Para se popularizarem e se tornarem instrumentos da maioria, as modernas tecnologias não poderão aceitar imposições e limites determinados por interesses de grupos privados, que se apoderam de idéias, projetos e técnicas para patenteá-las e obter lucros.

As empresas estatais e os órgãos públicos deverão ser dirigidos exclusivamente por seus servidores concursados, aos quais caberá planejar metas e eleger dirigentes, sempre em consonância e com a participação dos setores da população usuária de seus serviços.

O transporte de massa (trens, metrô, barcas) é a base do planejamento das cidades e caberá ao Estado. Os transportes alternativos serão organizados em sistema de cooperativas de pequenos proprietários, sendo vedada a exploração de outros para o seu funcionamento.

A habitação popular deverá ser desenvolvida com base em mutirões e a supervisão de técnicos, utilizando-se de crédito do Estado e materiais de fácil produção e manuseio. Todos os imóveis fechados ou usados somente para fins de especulação serão encampados pelo Estado e cedidos para a realização da Reforma Urbana.

As práticas esportivas e o acesso ao lazer são direitos de todos e devem ser incentivadas a partir das escolas, centros esportivos e praças públicas, menos como um espírito competitivo, visando ao desenvolvimento das capacidades físicas e mentais, com a preocupação de integrar o indivíduo ao coletivo e a construção de relações solidárias.

Os recursos públicos arrecadados em forma de impostos são determinantes para o progresso. O uso de cada centavo deverá ser objeto de debate público e de transparência, para que todo e qualquer cidadão decida e saiba de sua destinação.

Cabe às Forças Armadas o papel de defender a nação e as fronteiras de qualquer ameaça ou agressão externa. As FFAA estarão sempre subordinadas à vontade popular e seus membros estarão submetidos às leis e tribunais que regem todo cidadão brasileiro.

As forças de segurança serão compostas exclusivamente de servidores civis e basearão suas ações em investigações técnicas e de inteligência, sempre subordinadas ao poder popular.

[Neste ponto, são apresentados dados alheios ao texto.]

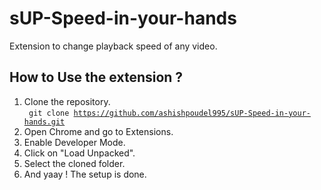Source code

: # sUP-Speed-in-your-hands
Extension to change playback speed of any video.

## How to Use the extension ?
1. Clone the repository. <br>
  <code> git clone https://github.com/ashishpoudel995/sUP-Speed-in-your-hands.git </code>
3. Open Chrome and go to Extensions.
4. Enable Developer Mode.
5. Click on "Load Unpacked".
6. Select the cloned folder.
7. And yaay ! The setup is done.
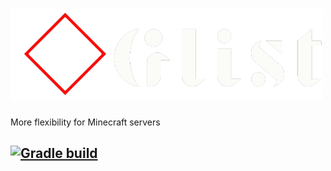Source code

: # <img src="./logo.png" width="500">
More flexibility for Minecraft servers

## [![Gradle build](https://github.com/AirOne01/glist/actions/workflows/build.yml/badge.svg)](https://github.com/AirOne01/glist/actions/workflows/build.yml)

O desvio de verbas e o vício em licitações públicas são crimes hediondos. Os responsáveis (corruptos e corruptores) terão que cumprira pena cabível e ressarcir os cofres públicos no caso dessas práticas.

Lutaremos por uma nova sociedade, onde não haja exploração,miséria ou guerras. Em que a humanidade viva em cooperação e solidariedade global, um mundo possível enquanto os trabalhadores sentirem no seu sangue a vontade de viver livre.

Com base nesses princípios anunciamos a criação de um novo Movimento político e social, que se somará a todos os demais que se proponham a enfrentar a desigualdade, a injustiça e a opressão. Um Movimento que desenvolverá suas ações organizando os trabalhadores, a juventude e os excluídos do campo e da cidade.

A busca por esses e outros objetivos de interesse geral de nosso povo serão alvos de nossa luta cotidiana, construída com base na organização popular, na qual, acreditamos, o povo brasileiro será o protagonista.


Belo Horizonte, 30 de novembro de 2008.